Well, the good news is that the incubation period for the flu is one to four days, average being two, so we won't have long to wait to see if anybody else gets sick. I wonder if you can become sick from a sickness that is specifically engineered to infect one person. Guess we'll be finding out.

The pneumonia thing really bothers me. Flu would be bad enough, but the pneumonia, too? Somebody has a powerful hate on for Captain America, and who knows if it's this Namitar himself or somebody he's working for?
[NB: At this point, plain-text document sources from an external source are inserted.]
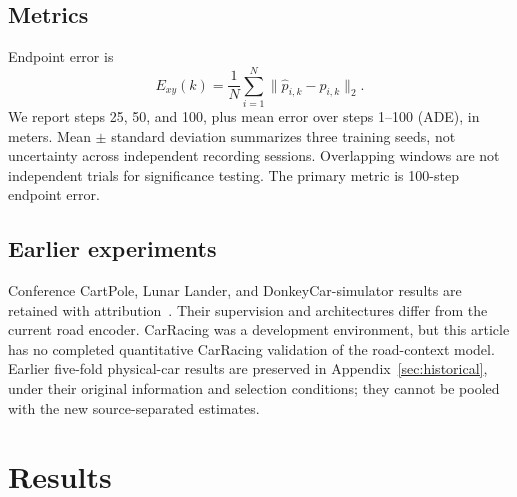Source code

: \documentclass[preprint,12pt]{elsarticle}
\begin{document}
\subsection{Metrics}

Endpoint error is
\begin{equation}
 E_{xy}(k)=\frac1N\sum_{i=1}^{N}\|\hat p_{i,k}-p_{i,k}\|_2.\label{eq:metric_exy}
\end{equation}
We report steps 25, 50, and 100, plus mean error over steps 1--100 (ADE), in meters.
Mean $\pm$ standard deviation summarizes three training seeds, not uncertainty
across independent recording sessions. Overlapping windows are not independent
trials for significance testing. The primary metric is 100-step endpoint error.

\subsection{Earlier experiments}
Conference CartPole, Lunar Lander, and DonkeyCar-simulator results are retained
with attribution~\cite{piwm_conf}. Their supervision and architectures differ
from the current road encoder. CarRacing was a development environment, but this
article has no completed quantitative CarRacing validation of the road-context
model. Earlier five-fold physical-car results are preserved in
Appendix~\ref{sec:historical}, under their original information and selection
conditions; they cannot be pooled with the new source-separated estimates.

\section{Results}\label{sec:results}
\end{document}
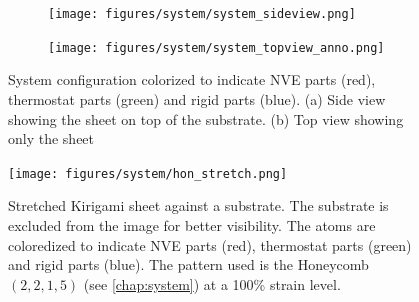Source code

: \begin{figure}[H]
  \centering
  \begin{subfigure}[b]{0.65\textwidth}
      \centering
      \texttt{[image: figures/system/system\_sideview.png]}
      \caption{}
      \label{fig:sideview}
  \end{subfigure}
  \hfill
  \begin{subfigure}[b]{0.70\textwidth}
      \centering
      \texttt{[image: figures/system/system\_topview\_anno.png]}
      \caption{}
      \label{fig:topview}
  \end{subfigure}
  \hfill
     \caption{System configuration colorized to indicate NVE parts (red), thermostat parts (green) and rigid parts (blue). (a) Side view showing the sheet on top of the substrate. (b) Top view showing only the sheet}
     \label{fig:system}
\end{figure}


\begin{figure}[H]
  \centering
  \texttt{[image: figures/system/hon\_stretch.png]}
  \caption{Stretched Kirigami sheet against a substrate. The substrate is excluded from the image for better visibility. The atoms are coloredized to indicate NVE parts (red), thermostat parts (green) and rigid parts (blue). The pattern used is the Honeycomb $(2,2,1,5)$ (see \cref{chap:system}) at a 100\% strain level.}
  \label{fig:kirigami_stretch}
\end{figure}



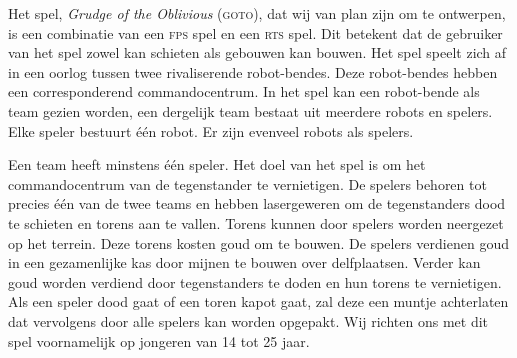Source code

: Het spel, \emph{Grudge of the Oblivious} (\textsc{goto}), dat wij van plan zijn om te ontwerpen, is een combinatie van een \textsc{fps} spel en een \textsc{rts} spel. Dit betekent dat de gebruiker van het spel zowel kan schieten als gebouwen kan bouwen. Het spel speelt zich af in een oorlog tussen twee rivaliserende robot-bendes. Deze robot-bendes hebben een corresponderend commandocentrum. In het spel kan een robot-bende als team gezien worden, een dergelijk team bestaat uit meerdere robots en spelers. Elke speler bestuurt \'e\'en robot. Er zijn evenveel robots als spelers.

Een team heeft minstens \'e\'en speler. Het doel van het spel is om het commandocentrum van de tegenstander te vernietigen. De spelers behoren tot precies \'e\'en van de twee teams en hebben lasergeweren om de tegenstanders dood te schieten en torens aan te vallen. Torens kunnen door spelers worden neergezet op het terrein. Deze torens kosten goud om te bouwen. De spelers verdienen goud in een gezamenlijke kas door mijnen te bouwen over delfplaatsen. Verder kan goud worden verdiend door tegenstanders te doden en hun torens te vernietigen. Als een speler dood gaat of een toren kapot gaat, zal deze een muntje achterlaten dat vervolgens door alle spelers kan worden opgepakt. Wij richten ons met dit spel voornamelijk op jongeren van 14 tot 25 jaar.

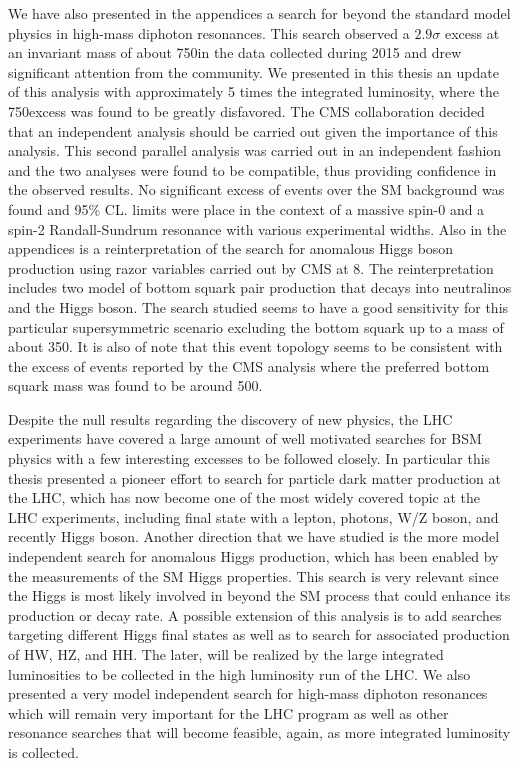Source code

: We have also presented in the appendices a search for beyond the
standard model physics in high-mass diphoton resonances. This search
observed a $2.9\sigma$ excess at an invariant mass of about 750\GeV in the data collected during 2015 and
drew significant attention from the community. We presented in this
thesis an update of this analysis with approximately 5 times the
integrated luminosity, where the 750\GeV excess was found to be
greatly disfavored. The CMS collaboration decided that an independent
analysis should be carried out given the importance of this
analysis. This second parallel analysis was carried out in an
independent fashion and the two analyses were found to be compatible,
thus providing confidence in the observed results. No significant
excess of events over the SM background was found and 95\% CL. limits
were place in the context of a massive spin-0 and a spin-2
Randall-Sundrum resonance with various experimental widths.
Also in the appendices is a reinterpretation of the search for
anomalous Higgs boson production using razor variables carried out by
CMS at 8\TeV. The reinterpretation includes two model of bottom squark
pair production that decays into neutralinos and the Higgs boson. The
search studied seems to have a good sensitivity for this particular
supersymmetric scenario excluding the bottom squark up to a mass of
about 350\GeV. It is also of note that this event topology seems to be
consistent with the excess of events reported by the CMS analysis
where the preferred bottom squark mass was found to be around 500\GeV.

Despite the null results regarding the discovery of new physics, the
LHC experiments have covered a large amount of well motivated searches for
BSM physics with a few interesting excesses to be followed closely. In particular this thesis presented a pioneer effort to search
for particle dark matter production at the LHC, which has now become
one of the most widely covered topic at the LHC experiments, including
final state with a lepton, photons, W/Z boson, and recently Higgs
boson. Another direction that we have studied is the more model
independent search for anomalous Higgs production, which has been
enabled by the measurements of the SM Higgs properties. This search is
very relevant since the Higgs is most likely involved in beyond the SM
process that could enhance its production or decay rate. A possible
extension of this analysis is to add searches targeting different
Higgs final states as well as to search for associated production of
HW, HZ, and HH. The later, will be realized by the large integrated
luminosities to be collected in the high luminosity run of the LHC. We
also presented a very model independent search for high-mass diphoton
resonances which will remain very important for the LHC program as well
as other resonance searches that will become feasible, again, as more
integrated luminosity is collected. 

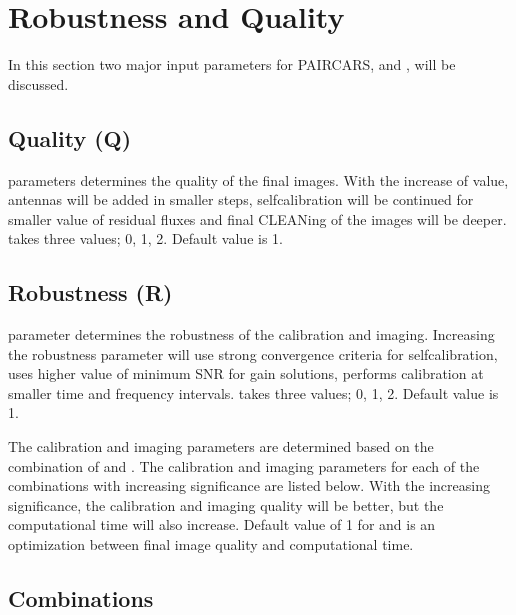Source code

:\documentclass[letterpaper,10pt,english]{sphinxmanual}
\begin{document}
\chapter{Robustness and Quality}
\label{\detokenize{robust_quality:robustness-and-quality}}\label{\detokenize{robust_quality::doc}}
\sphinxAtStartPar
In this section two major input parameters for P\sphinxhyphen{}AIRCARS,  and , will be discussed.


\section{Quality (Q)}
\label{\detokenize{robust_quality:quality-q}}
\sphinxAtStartPar
{} parameters determines the quality of the final images. With the increase of  value, antennas will be added in smaller steps, self\sphinxhyphen{}calibration will be continued for smaller value of residual fluxes and final CLEANing of the images will be deeper.  takes three values; 0, 1, 2. Default value is 1.


\section{Robustness (R)}
\label{\detokenize{robust_quality:robustness-r}}
\sphinxAtStartPar
{} parameter determines the robustness of the calibration and imaging. Increasing the robustness parameter will use strong convergence criteria for self\sphinxhyphen{}calibration, uses higher value of minimum SNR for gain solutions, performs calibration at smaller time and frequency intervals.  takes three values; 0, 1, 2. Default value is 1.

\sphinxAtStartPar
The calibration and imaging parameters are determined based on the combination of  and . The calibration and imaging parameters for each of the combinations with increasing significance are listed below. With the increasing significance, the calibration and imaging quality will be better, but the computational time will also increase. Default value of 1 for  and  is an optimization between final image quality and computational time.


\section{Combinations}
\label{\detokenize{robust_quality:combinations}}
\sphinxAtStartPar
{}
\end{document}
In college, I took a microbiology class because I was tired of everybody telling me what I was missing. My professor had been a public health nurse for years, and we got a lot of stories about disease. I'd kept up with the interest by reading books published on the topic. There are a lot of "biographies" of diseases like smallpox, rabies, and yellow fever, biographies of public health doctors from the CDC, and some that are targeted to a specific outbreak of disease, like the London cholera epidemic that was figured out by Dr John Snow. You'll find accounts in a lot of them that reference the Spanish flu epidemic at the end of WWI, which was quite a deadly pandemic. One of the things that was particularly horrible about it was that unlike most flu outbreaks that kill the young and the elderly, this strain killed young, healthy adults. Flu can kill because it causes the body to over-produce defenses that are specific to viruses, including cytokines, and this energetic response leaves a person open to opportunistic bacterial infections. Like pneumonia. If there's a lung infection, the cytokines can be produced in such quantities as the cytokines signal for far more than is needed that it creates what is called a cytokine storm. This cytokine storm causes inflammation, which can be permanently damaging and can cause the lungs to become blocked, preventing oxygen delivery to the body. The body's defenses end up suffocating the person. And that was why I was so worried about the pneumonia.

I just hoped the Super Soldier serum would provide enough protection.

I called the caf and had a meal sent over for me and the dogs. Then I got a Skype request from Peter. Nick hadn't been really informative when he told Peter about the situation, so I filled him in on what was known to date. I didn't mention the research I'd done; he could do some research if he wanted, but there was no point in indulging in speculation. The med staff would be doing everything they could. I promised to keep him posted and warned him in the most serious way to watch out since we didn't know if Namitar was working on his own.

I spent a lot of time pacing around. There wasn't anything decent on TV and I couldn't concentrate on a book. After dinner, Nick sent out an update. It wasn't good. The medical staff were doing everything they could, but Steve was just holding on.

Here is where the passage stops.